Long-term outreach strategies paying off; reaching a Macedonian pop star

In Europe, Adventist social media sparking interest in spirituality

Members of a local online community in Rogaska Slatina, Slovenia, meet at a live event in March to discuss life issues. The LIFEconnect initiative is the denomination's first major ministry outreach solely using social media. [photo courtesy tedMEDIA]

The development of a social media strategy for outreach in Europe is paying off for Seventh-day Adventist Church leaders trying to connect with those potentially interested in learning about God.

The online community LIFEconnect, launched in 2010, offers content and discussion groups for various lifestyle topics. This year, the online project began offering live meeting events and streaming presentations. Follow-up statistics from March and April meetings show the project is drawing tens of thousands of viewers and participants, and in some cases motivating them to visit an Adventist Church.

The initiative is operated by the Adventist Church’s Trans-European Division, based in England. The region includes 22 countries and is home to slightly less than 83,000 Adventist Church members.

Currently, 13 countries in the division are participating in the LIFEconnect project, with another half dozen expected to join this year.

“Jesus told us to go where people are, and today more than 2.5 billion people are on the Internet,” said Miroslav Pujic, Communication & Media director for the Trans-European Division. “Digital roads are quickly taking us to millions to share the story of Jesus Christ.”

While other church regions are finding success with major media outreach – such as television production and distribution in countries including Romania and Brazil – LIFEconnect is the denomination’s first major ongoing outreach initiative solely using social media. Though small for now, division leaders are finding some success in highly secular regions, where other methods of evangelism have yielded few results.

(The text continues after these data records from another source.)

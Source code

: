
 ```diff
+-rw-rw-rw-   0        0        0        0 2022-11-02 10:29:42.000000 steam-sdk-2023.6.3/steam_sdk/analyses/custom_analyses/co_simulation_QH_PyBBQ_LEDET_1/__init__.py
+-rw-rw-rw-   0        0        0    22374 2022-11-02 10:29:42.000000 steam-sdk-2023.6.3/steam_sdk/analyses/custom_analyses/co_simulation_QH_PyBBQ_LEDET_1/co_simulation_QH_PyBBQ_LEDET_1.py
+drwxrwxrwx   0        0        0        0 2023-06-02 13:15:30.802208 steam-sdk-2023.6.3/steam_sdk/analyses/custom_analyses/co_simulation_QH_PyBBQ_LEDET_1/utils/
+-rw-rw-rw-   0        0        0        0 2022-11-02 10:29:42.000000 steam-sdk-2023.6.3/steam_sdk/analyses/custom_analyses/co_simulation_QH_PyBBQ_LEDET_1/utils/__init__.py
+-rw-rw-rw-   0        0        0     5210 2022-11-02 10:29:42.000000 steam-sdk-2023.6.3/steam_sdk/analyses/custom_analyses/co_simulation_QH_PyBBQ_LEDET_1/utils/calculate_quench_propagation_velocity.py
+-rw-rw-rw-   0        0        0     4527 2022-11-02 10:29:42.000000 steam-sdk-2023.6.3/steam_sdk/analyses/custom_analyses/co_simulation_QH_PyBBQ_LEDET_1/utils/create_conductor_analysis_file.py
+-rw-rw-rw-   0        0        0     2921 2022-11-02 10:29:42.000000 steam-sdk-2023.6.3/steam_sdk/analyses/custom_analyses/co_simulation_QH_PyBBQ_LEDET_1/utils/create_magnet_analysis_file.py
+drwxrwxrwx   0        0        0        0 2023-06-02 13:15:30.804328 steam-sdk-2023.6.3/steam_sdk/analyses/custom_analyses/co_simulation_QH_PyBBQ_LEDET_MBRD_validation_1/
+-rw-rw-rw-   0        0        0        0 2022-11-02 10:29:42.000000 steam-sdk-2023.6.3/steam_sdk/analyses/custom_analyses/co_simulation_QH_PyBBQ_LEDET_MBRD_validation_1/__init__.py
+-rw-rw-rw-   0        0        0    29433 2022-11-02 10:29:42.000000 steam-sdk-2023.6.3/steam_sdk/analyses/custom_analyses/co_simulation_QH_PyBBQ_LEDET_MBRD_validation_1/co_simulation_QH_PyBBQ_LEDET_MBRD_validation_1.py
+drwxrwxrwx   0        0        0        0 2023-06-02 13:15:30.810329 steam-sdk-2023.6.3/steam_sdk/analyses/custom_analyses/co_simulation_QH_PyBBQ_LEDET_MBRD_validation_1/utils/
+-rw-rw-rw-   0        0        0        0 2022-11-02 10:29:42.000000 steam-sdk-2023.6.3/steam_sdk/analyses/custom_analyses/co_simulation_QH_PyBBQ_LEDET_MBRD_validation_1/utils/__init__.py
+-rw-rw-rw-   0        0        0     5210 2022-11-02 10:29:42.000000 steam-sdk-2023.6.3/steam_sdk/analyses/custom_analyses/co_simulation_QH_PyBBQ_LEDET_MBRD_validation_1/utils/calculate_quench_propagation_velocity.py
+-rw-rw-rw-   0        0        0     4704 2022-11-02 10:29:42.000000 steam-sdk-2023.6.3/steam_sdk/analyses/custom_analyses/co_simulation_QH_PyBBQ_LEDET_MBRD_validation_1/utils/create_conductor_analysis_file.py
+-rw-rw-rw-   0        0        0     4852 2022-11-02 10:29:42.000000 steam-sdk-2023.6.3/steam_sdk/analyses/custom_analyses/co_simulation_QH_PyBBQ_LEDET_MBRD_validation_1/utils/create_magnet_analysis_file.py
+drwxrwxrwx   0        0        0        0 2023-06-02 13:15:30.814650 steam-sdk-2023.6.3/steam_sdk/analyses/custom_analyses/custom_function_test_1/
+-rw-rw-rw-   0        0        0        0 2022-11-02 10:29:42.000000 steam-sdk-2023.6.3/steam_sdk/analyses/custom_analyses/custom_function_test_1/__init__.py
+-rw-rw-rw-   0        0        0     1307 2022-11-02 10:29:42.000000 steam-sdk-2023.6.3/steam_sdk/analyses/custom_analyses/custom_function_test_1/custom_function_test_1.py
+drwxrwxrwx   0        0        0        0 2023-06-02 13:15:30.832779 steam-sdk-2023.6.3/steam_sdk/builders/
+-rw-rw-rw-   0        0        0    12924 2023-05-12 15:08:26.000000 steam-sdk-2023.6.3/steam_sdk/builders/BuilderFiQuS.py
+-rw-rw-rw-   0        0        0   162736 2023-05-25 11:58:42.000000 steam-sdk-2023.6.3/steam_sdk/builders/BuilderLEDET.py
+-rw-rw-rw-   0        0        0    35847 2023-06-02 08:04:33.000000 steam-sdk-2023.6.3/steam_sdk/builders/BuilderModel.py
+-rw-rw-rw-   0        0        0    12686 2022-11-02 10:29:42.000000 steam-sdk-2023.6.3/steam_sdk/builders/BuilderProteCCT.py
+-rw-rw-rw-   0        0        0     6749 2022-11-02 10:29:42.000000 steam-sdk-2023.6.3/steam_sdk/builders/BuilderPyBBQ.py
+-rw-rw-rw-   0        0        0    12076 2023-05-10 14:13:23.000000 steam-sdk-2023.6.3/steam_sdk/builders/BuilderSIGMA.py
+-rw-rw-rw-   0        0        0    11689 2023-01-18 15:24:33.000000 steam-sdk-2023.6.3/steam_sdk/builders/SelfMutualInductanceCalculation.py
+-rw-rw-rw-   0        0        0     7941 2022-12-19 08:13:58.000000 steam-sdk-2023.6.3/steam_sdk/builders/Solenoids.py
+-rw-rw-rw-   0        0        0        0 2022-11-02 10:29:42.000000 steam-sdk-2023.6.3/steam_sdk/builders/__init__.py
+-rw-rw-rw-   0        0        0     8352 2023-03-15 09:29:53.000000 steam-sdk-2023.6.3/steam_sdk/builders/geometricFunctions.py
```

“I know of the challenges and sacrifices made to implement this project, and it’s thrilling to see this method of outreach delivering such great results, said Williams Costa Jr., Communication director of the Adventist world church. “Our church has been using other methods of outreach, and that’s fine, but we need to keep being innovative in finding new ways to share our message.”

In Albania, home to only 200 church members, more than 20 visitors came to an Adventist Church following a streamed LIFEconnect event. The nightly program had about 1,100 viewers.

In Serbia, organizers noted 10,500 viewers of a streamed program in one weekend. While some were church members, many community members participated in the program and at an auditorium event.

In Macedonia, a streamed program gained 3,300 viewers over a weekend. A national pop music recording artist came to a live event.

In Montenegro, 80 percent of registered users are not members of the Adventist Church. Some 3,000 peopled viewed a weekend program in March, with three people coming to visit and Adventist Church the following Saturday.

“This is becoming the major outreach method in Serbia,” said Dragan Grujicic, LIFEconnect leader for the Southeast-European Union Conference, based in Serbia.

Pujic launched LIFEconnect in June of 2010, following two years of planning and development. Church administrations in participating countries were required to designate a Web pastor for the project, a network developer and volunteers. 

The initiative is operated at the division by a small team of developers, a marketing manager and a content manager.

Pujic said roughly 32,000 people followed streamed programs online or participated in corresponding events in auditoriums in March and April.

He said the division plans to add the United Kingdom, the Netherlands, and several Nordic and Baltic countries to the LIFEconnect project by the end of this year.